884 resultados para kernel
Resumo:
The first part of this work deals with the inverse problem solution in the X-ray spectroscopy field. An original strategy to solve the inverse problem by using the maximum entropy principle is illustrated. It is built the code UMESTRAT, to apply the described strategy in a semiautomatic way. The application of UMESTRAT is shown with a computational example. The second part of this work deals with the improvement of the X-ray Boltzmann model, by studying two radiative interactions neglected in the current photon models. Firstly it is studied the characteristic line emission due to Compton ionization. It is developed a strategy that allows the evaluation of this contribution for the shells K, L and M of all elements with Z from 11 to 92. It is evaluated the single shell Compton/photoelectric ratio as a function of the primary photon energy.

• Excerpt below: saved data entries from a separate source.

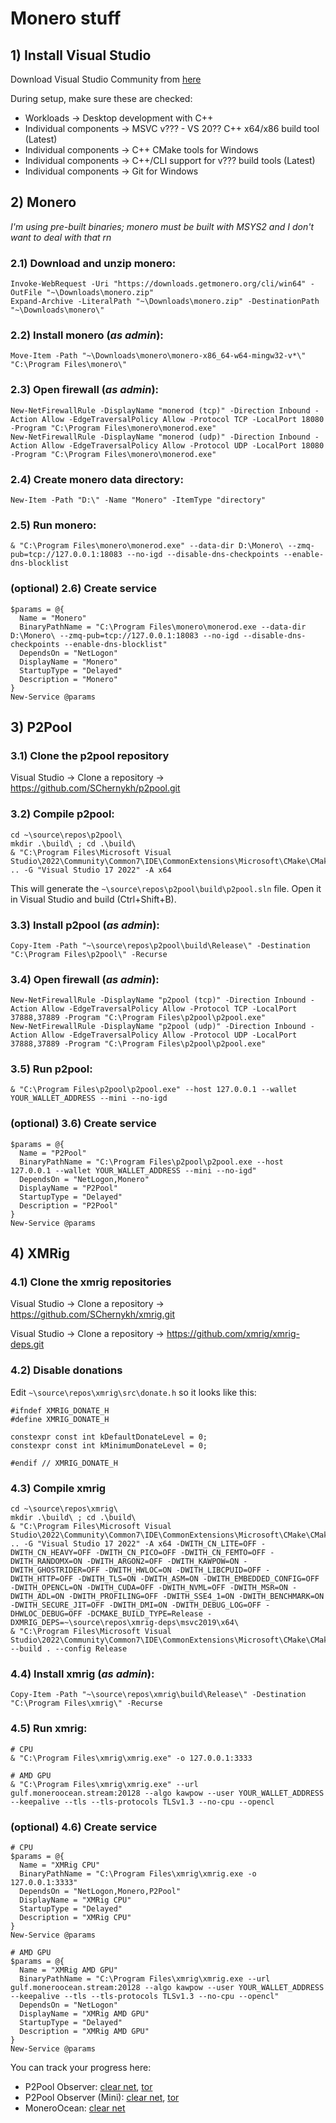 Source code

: # Monero stuff

## 1) Install Visual Studio

Download Visual Studio Community from [here](https://visualstudio.microsoft.com/)

During setup, make sure these are checked:
- Workloads -> Desktop development with C++
- Individual components -> MSVC v??? - VS 20?? C++ x64/x86 build tool (Latest)
- Individual components -> C++ CMake tools for Windows
- Individual components -> C++/CLI support for v??? build tools (Latest)
- Individual components -> Git for Windows

## 2) Monero

*I'm using pre-built binaries; monero must be built with MSYS2 and I don't want to deal with that rn*

### 2.1) Download and unzip monero:

```
Invoke-WebRequest -Uri "https://downloads.getmonero.org/cli/win64" -OutFile "~\Downloads\monero.zip"
Expand-Archive -LiteralPath "~\Downloads\monero.zip" -DestinationPath "~\Downloads\monero\"
```

### 2.2) Install monero (***as admin***):

```
Move-Item -Path "~\Downloads\monero\monero-x86_64-w64-mingw32-v*\" "C:\Program Files\monero\"
```

### 2.3) Open firewall (***as admin***):

```
New-NetFirewallRule -DisplayName "monerod (tcp)" -Direction Inbound -Action Allow -EdgeTraversalPolicy Allow -Protocol TCP -LocalPort 18080 -Program "C:\Program Files\monero\monerod.exe"
New-NetFirewallRule -DisplayName "monerod (udp)" -Direction Inbound -Action Allow -EdgeTraversalPolicy Allow -Protocol UDP -LocalPort 18080 -Program "C:\Program Files\monero\monerod.exe"
```

### 2.4) Create monero data directory:

```
New-Item -Path "D:\" -Name "Monero" -ItemType "directory"
```

### 2.5) Run monero:

```
& "C:\Program Files\monero\monerod.exe" --data-dir D:\Monero\ --zmq-pub=tcp://127.0.0.1:18083 --no-igd --disable-dns-checkpoints --enable-dns-blocklist
```

### (optional) 2.6) Create service

```
$params = @{
  Name = "Monero"
  BinaryPathName = "C:\Program Files\monero\monerod.exe --data-dir D:\Monero\ --zmq-pub=tcp://127.0.0.1:18083 --no-igd --disable-dns-checkpoints --enable-dns-blocklist"
  DependsOn = "NetLogon"
  DisplayName = "Monero"
  StartupType = "Delayed"
  Description = "Monero"
}
New-Service @params
```

## 3) P2Pool

### 3.1) Clone the p2pool repository

Visual Studio -> Clone a repository -> https://github.com/SChernykh/p2pool.git

### 3.2) Compile p2pool:

```
cd ~\source\repos\p2pool\
mkdir .\build\ ; cd .\build\
& "C:\Program Files\Microsoft Visual Studio\2022\Community\Common7\IDE\CommonExtensions\Microsoft\CMake\CMake\bin\cmake.exe" .. -G "Visual Studio 17 2022" -A x64
```

This will generate the `~\source\repos\p2pool\build\p2pool.sln` file. Open it in Visual Studio and build (Ctrl+Shift+B).

### 3.3) Install p2pool (***as admin***):

```
Copy-Item -Path "~\source\repos\p2pool\build\Release\" -Destination "C:\Program Files\p2pool\" -Recurse
```

### 3.4) Open firewall (***as admin***):

```
New-NetFirewallRule -DisplayName "p2pool (tcp)" -Direction Inbound -Action Allow -EdgeTraversalPolicy Allow -Protocol TCP -LocalPort 37888,37889 -Program "C:\Program Files\p2pool\p2pool.exe"
New-NetFirewallRule -DisplayName "p2pool (udp)" -Direction Inbound -Action Allow -EdgeTraversalPolicy Allow -Protocol UDP -LocalPort 37888,37889 -Program "C:\Program Files\p2pool\p2pool.exe"
```

### 3.5) Run p2pool:

```
& "C:\Program Files\p2pool\p2pool.exe" --host 127.0.0.1 --wallet YOUR_WALLET_ADDRESS --mini --no-igd
```

### (optional) 3.6) Create service

```
$params = @{
  Name = "P2Pool"
  BinaryPathName = "C:\Program Files\p2pool\p2pool.exe --host 127.0.0.1 --wallet YOUR_WALLET_ADDRESS --mini --no-igd"
  DependsOn = "NetLogon,Monero"
  DisplayName = "P2Pool"
  StartupType = "Delayed"
  Description = "P2Pool"
}
New-Service @params
```

## 4) XMRig

### 4.1) Clone the xmrig repositories

Visual Studio -> Clone a repository -> https://github.com/SChernykh/xmrig.git

Visual Studio -> Clone a repository -> https://github.com/xmrig/xmrig-deps.git

### 4.2) Disable donations

Edit `~\source\repos\xmrig\src\donate.h` so it looks like this:

```
#ifndef XMRIG_DONATE_H
#define XMRIG_DONATE_H

constexpr const int kDefaultDonateLevel = 0;
constexpr const int kMinimumDonateLevel = 0;

#endif // XMRIG_DONATE_H
```

### 4.3) Compile xmrig

```
cd ~\source\repos\xmrig\
mkdir .\build\ ; cd .\build\
& "C:\Program Files\Microsoft Visual Studio\2022\Community\Common7\IDE\CommonExtensions\Microsoft\CMake\CMake\bin\cmake.exe" .. -G "Visual Studio 17 2022" -A x64 -DWITH_CN_LITE=OFF -DWITH_CN_HEAVY=OFF -DWITH_CN_PICO=OFF -DWITH_CN_FEMTO=OFF -DWITH_RANDOMX=ON -DWITH_ARGON2=OFF -DWITH_KAWPOW=ON -DWITH_GHOSTRIDER=OFF -DWITH_HWLOC=ON -DWITH_LIBCPUID=OFF -DWITH_HTTP=OFF -DWITH_TLS=ON -DWITH_ASM=ON -DWITH_EMBEDDED_CONFIG=OFF -DWITH_OPENCL=ON -DWITH_CUDA=OFF -DWITH_NVML=OFF -DWITH_MSR=ON -DWITH_ADL=ON -DWITH_PROFILING=OFF -DWITH_SSE4_1=ON -DWITH_BENCHMARK=ON -DWITH_SECURE_JIT=OFF -DWITH_DMI=ON -DWITH_DEBUG_LOG=OFF -DHWLOC_DEBUG=OFF -DCMAKE_BUILD_TYPE=Release -DXMRIG_DEPS=~\source\repos\xmrig-deps\msvc2019\x64\
& "C:\Program Files\Microsoft Visual Studio\2022\Community\Common7\IDE\CommonExtensions\Microsoft\CMake\CMake\bin\cmake.exe" --build . --config Release
```

### 4.4) Install xmrig (***as admin***):

```
Copy-Item -Path "~\source\repos\xmrig\build\Release\" -Destination "C:\Program Files\xmrig\" -Recurse
```

### 4.5) Run xmrig:

```
# CPU
& "C:\Program Files\xmrig\xmrig.exe" -o 127.0.0.1:3333

# AMD GPU
& "C:\Program Files\xmrig\xmrig.exe" --url gulf.moneroocean.stream:20128 --algo kawpow --user YOUR_WALLET_ADDRESS --keepalive --tls --tls-protocols TLSv1.3 --no-cpu --opencl
```

### (optional) 4.6) Create service

```
# CPU
$params = @{
  Name = "XMRig CPU"
  BinaryPathName = "C:\Program Files\xmrig\xmrig.exe -o 127.0.0.1:3333"
  DependsOn = "NetLogon,Monero,P2Pool"
  DisplayName = "XMRig CPU"
  StartupType = "Delayed"
  Description = "XMRig CPU"
}
New-Service @params

# AMD GPU
$params = @{
  Name = "XMRig AMD GPU"
  BinaryPathName = "C:\Program Files\xmrig\xmrig.exe --url gulf.moneroocean.stream:20128 --algo kawpow --user YOUR_WALLET_ADDRESS --keepalive --tls --tls-protocols TLSv1.3 --no-cpu --opencl"
  DependsOn = "NetLogon"
  DisplayName = "XMRig AMD GPU"
  StartupType = "Delayed"
  Description = "XMRig AMD GPU"
}
New-Service @params
```

You can track your progress here:
- P2Pool Observer: [clear net](https://p2pool.observer/miner/YOUR_WALLET_ADDRESS), [tor](http://p2pool2giz2r5cpqicajwoazjcxkfujxswtk3jolfk2ubilhrkqam2id.onion/miner/YOUR_WALLET_ADDRESS)
- P2Pool Observer (Mini): [clear net](https://mini.p2pool.observer/miner/YOUR_WALLET_ADDRESS), [tor](http://p2pmin25k4ei5bp3l6bpyoap6ogevrc35c3hcfue7zfetjpbhhshxdqd.onion/miner/YOUR_WALLET_ADDRESS)
- MoneroOcean: [clear net](https://moneroocean.stream/#/dashboard?addr=YOUR_WALLET_ADDRESS)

It is derived the energy values at which the Compton interaction becomes the prevailing process to produce ionization for the considered shells. Finally it is introduced a new kernel for the XRF from Compton ionization. In a second place it is characterized the bremsstrahlung radiative contribution due the secondary electrons. The bremsstrahlung radiation is characterized in terms of space, angle and energy, for all elements whit Z=1-92 in the energy range 1–150 keV by using the Monte Carlo code PENELOPE. It is demonstrated that bremsstrahlung radiative contribution can be well approximated with an isotropic point photon source. It is created a data library comprising the energetic distributions of bremsstrahlung. It is developed a new bremsstrahlung kernel which allows the introduction of this contribution in the modified Boltzmann equation. An example of application to the simulation of a synchrotron experiment is shown.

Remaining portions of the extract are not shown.